Beginning with the line of the entries below that holds "To run the script, follow" and ending with the line that holds "Common git commands", transcribe each line exactly as written. Pictures stay out.

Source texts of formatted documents

* * *

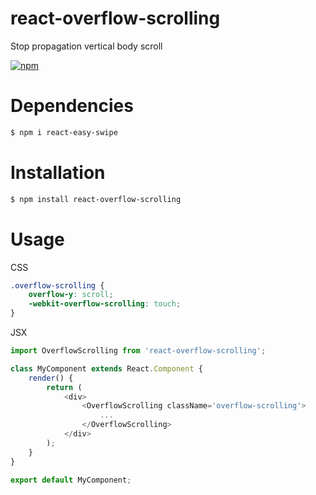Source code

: react-overflow-scrolling
=====================
Stop propagation vertical body scroll

[![npm](https://img.shields.io/npm/v/react-overflow-scrolling.svg)](https://www.npmjs.com/package/react-overflow-scrolling)

# Dependencies

```bash
$ npm i react-easy-swipe
```

# Installation

```bash
$ npm install react-overflow-scrolling
```

# Usage

CSS

```css
.overflow-scrolling {
    overflow-y: scroll;
    -webkit-overflow-scrolling: touch;
}
```

JSX

```js
import OverflowScrolling from 'react-overflow-scrolling';

class MyComponent extends React.Component {
    render() {
        return (
            <div>
                <OverflowScrolling className='overflow-scrolling'>
                    ...
                </OverflowScrolling>
            </div>
        );
    }
}

export default MyComponent;
```
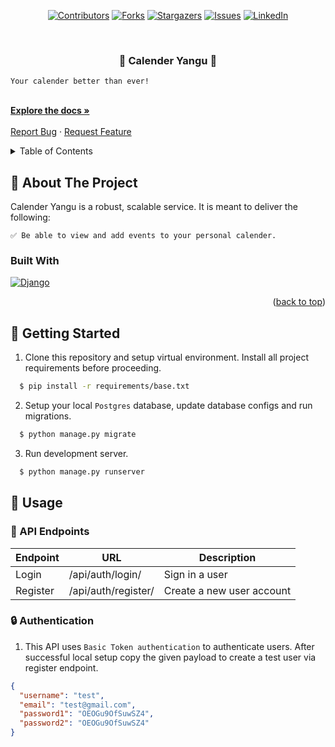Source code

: <div id="top" align="center">

[![Contributors][contributors-shield]][contributors-url]
[![Forks][forks-shield]][forks-url]
[![Stargazers][stars-shield]][stars-url]
[![Issues][issues-shield]][issues-url]
[![LinkedIn][linkedin-shield]][linkedin-url]

</div>

<br />
<h3 align="center"> 🍣 Calender Yangu 🍣 </h3>

  <p align="center">

    Your calender better than ever!

  </p>
    <br />
    <a href="#"><strong>Explore the docs »</strong></a>
    <br />
    <br />
    <a href="https://github.com/SharleneNdinda/calender-yangu-backend/issues">Report Bug</a>
    ·
    <a href="https://github.com/SharleneNdinda/calender-yangu-backend/issues">Request Feature</a>
  </p>
</div>

<details>
  <summary>Table of Contents</summary>
  <ol>
    <li>
      <a href="#about-the-project">About The Project</a>
      <ul>
        <li><a href="#built-with">Built With</a></li>
      </ul>
    </li>
    <li>
      <a href="#getting-started">Getting Started</a>
      <ul>
        <li><a href="#prerequisites">Prerequisites</a></li>
        <li><a href="#installation">Installation</a></li>
      </ul>
    </li>
    <li><a href="#usage">Usage</a></li>
    <li><a href="#contributing">Contributing</a></li>
    <li><a href="#license">License</a></li>
    <li><a href="#contact">Contact</a></li>
    <li><a href="#acknowledgments">Acknowledgments</a></li>
  </ol>
</details>

## 🚀 About The Project

Calender Yangu is a robust, scalable service. It is meant to deliver the following:

    ✅ Be able to view and add events to your personal calender.

### Built With

[![Django][Django]][Django-url]

<p align="right">(<a href="#readme-top">back to top</a>)</p>

## 🚀 Getting Started

1. Clone this repository and setup virtual environment. Install all project requirements before proceeding.

```sh
  $ pip install -r requirements/base.txt
```

2. Setup your local `Postgres` database, update database configs and run migrations.

```sh
  $ python manage.py migrate
```

3. Run development server.

```sh
  $ python manage.py runserver
```

## 🚀 Usage

### 🍣 API Endpoints

| Endpoint | URL                 | Description         | 
| -------- | ------------------- | ------------------- |
| Login    | /api/auth/login/    | Sign in a user         | 
| Register | /api/auth/register/ | Create a new user account | 


### 🔒 Authentication

1. This API uses `Basic Token authentication` to authenticate users. After successful local setup copy the given payload to create a test user via register endpoint.

```json
{
  "username": "test",
  "email": "test@gmail.com",
  "password1": "OEOGu9OfSuwSZ4",
  "password2": "OEOGu9OfSuwSZ4"
}
```

[contributors-shield]: https://img.shields.io/github/contributors/SharleneNdinda/calender-yangu-backend?style=for-the-badge
[contributors-url]: https://github.com/SharleneNdinda/calender-yangu-backend/contributors
[forks-shield]: https://img.shields.io/github/forks/SharleneNdinda/calender-yangu-backend?style=for-the-badge
[forks-url]: https://github.com/SharleneNdinda/calender-yangu-backend/forks
[stars-shield]: https://img.shields.io/github/stars/SharleneNdinda/calender-yangu-backend?style=for-the-badge
[stars-url]: https://github.com/SharleneNdinda/calender-yangu-backend/stargazers
[issues-shield]: https://img.shields.io/github/issues/SharleneNdinda/calender-yangu-backend?style=for-the-badge
[issues-url]: https://github.com/SharleneNdinda/calender-yangu-backend/issues
[linkedin-shield]: https://img.shields.io/badge/-LinkedIn-black.svg?style=for-the-badge&logo=linkedin&colorB=555
[linkedin-url]: in/sharlene-mutuku-86571518b
[product-screenshot]: images/architecture.png
[x-ray-trace]: images/trace.png
[Django]: https://img.shields.io/badge/Django-35495E?style=for-the-badge&logo=django&logoColor=4FC08D
[Django-url]: https://www.djangoproject.com/
[Bootstrap.com]: https://img.shields.io/badge/Bootstrap-563D7C?style=for-the-badge&logo=bootstrap&logoColor=white
[Bootstrap-url]: https://getbootstrap.com
[JQuery.com]: https://img.shields.io/badge/jQuery-0769AD?style=for-the-badge&logo=jquery&logoColor=white
[JQuery-url]: https://jquery.com

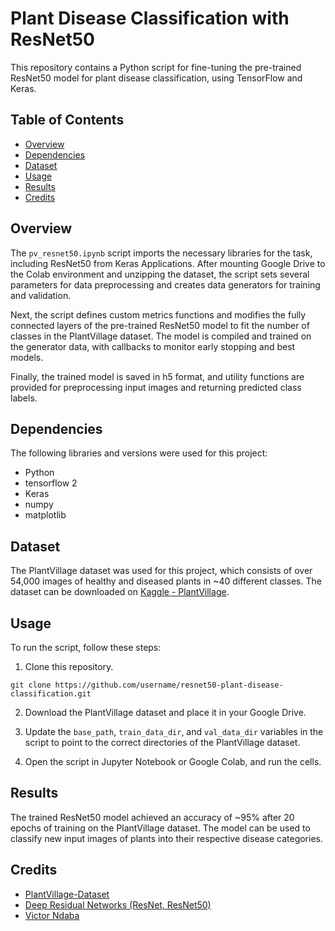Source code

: # Plant Disease Classification with ResNet50

This repository contains a Python script for fine-tuning the pre-trained ResNet50 model for plant disease classification, using TensorFlow and Keras.

## Table of Contents
- [Overview](#overview)
- [Dependencies](#dependencies)
- [Dataset](#dataset)
- [Usage](#usage)
- [Results](#results)
- [Credits](#credits)

## Overview
The `pv_resnet50.ipynb` script imports the necessary libraries for the task, including ResNet50 from Keras Applications. After mounting Google Drive to the Colab environment and unzipping the dataset, the script sets several parameters for data preprocessing and creates data generators for training and validation.

Next, the script defines custom metrics functions and modifies the fully connected layers of the pre-trained ResNet50 model to fit the number of classes in the PlantVillage dataset. The model is compiled and trained on the generator data, with callbacks to monitor early stopping and best models.

Finally, the trained model is saved in h5 format, and utility functions are provided for preprocessing input images and returning predicted class labels.

## Dependencies
The following libraries and versions were used for this project:
- Python
- tensorflow 2
- Keras
- numpy
- matplotlib

## Dataset
The PlantVillage dataset was used for this project, which consists of over 54,000 images of healthy and diseased plants in ~40 different classes. The dataset can be downloaded on [Kaggle - PlantVillage](https://www.kaggle.com/datasets/abdallahalidev/plantvillage-dataset).

## Usage
To run the script, follow these steps:

1. Clone this repository.
```
git clone https://github.com/username/resnet50-plant-disease-classification.git
```

2. Download the PlantVillage dataset and place it in your Google Drive.

3. Update the `base_path`, `train_data_dir`, and `val_data_dir` variables in the script to point to the correct directories of the PlantVillage dataset.

4. Open the script in Jupyter Notebook or Google Colab, and run the cells.

## Results
The trained ResNet50 model achieved an accuracy of ~95% after 20 epochs of training on the PlantVillage dataset. The model can be used to classify new input images of plants into their respective disease categories.

## Credits
- [PlantVillage-Dataset](https://www.kaggle.com/datasets/abdallahalidev/plantvillage-dataset)
- [Deep Residual Networks (ResNet, ResNet50)](https://viso.ai/deep-learning/resnet-residual-neural-network/)
- [Victor Ndaba](https://github.com/ndaba1)
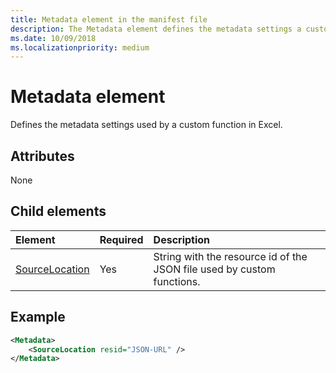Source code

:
 ```yaml
---
title: Metadata element in the manifest file
description: The Metadata element defines the metadata settings a custom function uses in Excel.
ms.date: 10/09/2018
ms.localizationpriority: medium
---
```


# Metadata element

Defines the metadata settings used by a custom function in Excel.

## Attributes

None

## Child elements

|  Element  |  Required  |  Description  |
|:-----|:-----|:-----|
|  [SourceLocation](customfunctionssourcelocation.md)  |  Yes  | String with the resource id of the JSON file used by custom functions. |

## Example

```xml
<Metadata>
    <SourceLocation resid="JSON-URL" />
</Metadata>
```
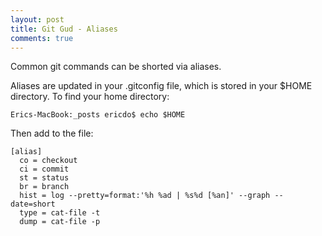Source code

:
 ```yaml
---
layout: post
title: Git Gud - Aliases
comments: true
---
```

Common git commands can be shorted via aliases. 

Aliases are updated in your .gitconfig file, which is stored in your $HOME directory. To find your home directory:

```
Erics-MacBook:_posts ericdo$ echo $HOME
```

Then add to the file:
```
[alias]
  co = checkout
  ci = commit
  st = status
  br = branch
  hist = log --pretty=format:'%h %ad | %s%d [%an]' --graph --date=short
  type = cat-file -t
  dump = cat-file -p
```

* * *

OUTPUT BELOW:
To run the script, follow these steps:

1. Clone this repository.
```
git clone https://github.com/username/resnet50-plant-disease-classification.git
```

2. Download the PlantVillage dataset and place it in your Google Drive.

3. Update the `base_path`, `train_data_dir`, and `val_data_dir` variables in the script to point to the correct directories of the PlantVillage dataset.

4. Open the script in Jupyter Notebook or Google Colab, and run the cells.

## Results
The trained ResNet50 model achieved an accuracy of ~95% after 20 epochs of training on the PlantVillage dataset. The model can be used to classify new input images of plants into their respective disease categories.

## Credits
- [PlantVillage-Dataset](https://www.kaggle.com/datasets/abdallahalidev/plantvillage-dataset)
- [Deep Residual Networks (ResNet, ResNet50)](https://viso.ai/deep-learning/resnet-residual-neural-network/)
- [Victor Ndaba](https://github.com/ndaba1)
Source code

:
 ```yaml
---
title: Metadata element in the manifest file
description: The Metadata element defines the metadata settings a custom function uses in Excel.
ms.date: 10/09/2018
ms.localizationpriority: medium
---
```


# Metadata element

Defines the metadata settings used by a custom function in Excel.

## Attributes

None

## Child elements

|  Element  |  Required  |  Description  |
|:-----|:-----|:-----|
|  [SourceLocation](customfunctionssourcelocation.md)  |  Yes  | String with the resource id of the JSON file used by custom functions. |

## Example

```xml
<Metadata>
    <SourceLocation resid="JSON-URL" />
</Metadata>
```
Source code

:
 ```yaml
---
layout: post
title: Git Gud - Aliases
comments: true
---
```

Common git commands can be shorted via aliases. 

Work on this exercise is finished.